PROMPT:
Take each line of the data that contains the string "return" and copy it.

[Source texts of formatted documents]
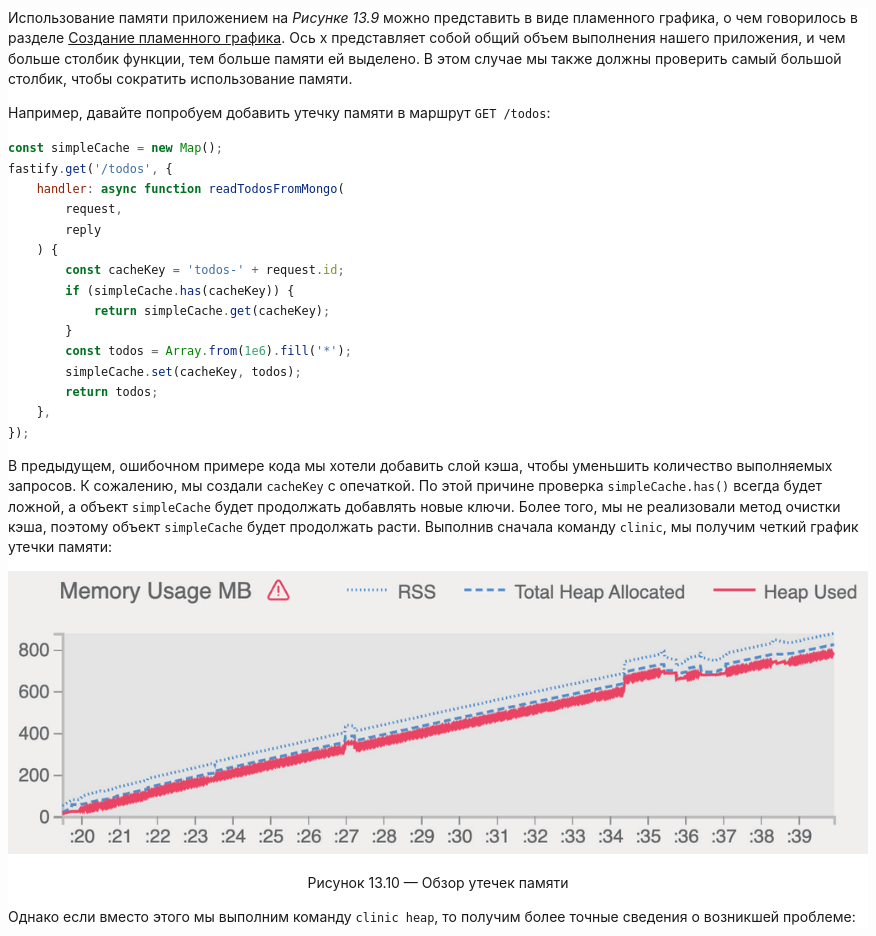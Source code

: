 Использование памяти приложением на _Рисунке 13.9_ можно представить в виде пламенного графика, о чем говорилось в разделе [Создание пламенного графика](#creating-a-flame-graph). Ось x представляет собой общий объем выполнения нашего приложения, и чем больше столбик функции, тем больше памяти ей выделено. В этом случае мы также должны проверить самый большой столбик, чтобы сократить использование памяти.

Например, давайте попробуем добавить утечку памяти в маршрут `GET /todos`:

```js
const simpleCache = new Map();
fastify.get('/todos', {
    handler: async function readTodosFromMongo(
        request,
        reply
    ) {
        const cacheKey = 'todos-' + request.id;
        if (simpleCache.has(cacheKey)) {
            return simpleCache.get(cacheKey);
        }
        const todos = Array.from(1e6).fill('*');
        simpleCache.set(cacheKey, todos);
        return todos;
    },
});
```

В предыдущем, ошибочном примере кода мы хотели добавить слой кэша, чтобы уменьшить количество выполняемых запросов. К сожалению, мы создали `cacheKey` с опечаткой. По этой причине проверка `simpleCache.has()` всегда будет ложной, а объект `simpleCache` будет продолжать добавлять новые ключи. Более того, мы не реализовали метод очистки кэша, поэтому объект `simpleCache` будет продолжать расти. Выполнив сначала команду `clinic`, мы получим четкий график утечки памяти:

![Рисунок 13.10 — Обзор утечек памяти](performance-10.png)

<center>Рисунок 13.10 — Обзор утечек памяти</center>

Однако если вместо этого мы выполним команду `clinic heap`, то получим более точные сведения о возникшей проблеме:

OUTPUT OF THE TASK:
            return simpleCache.get(cacheKey);
        return todos;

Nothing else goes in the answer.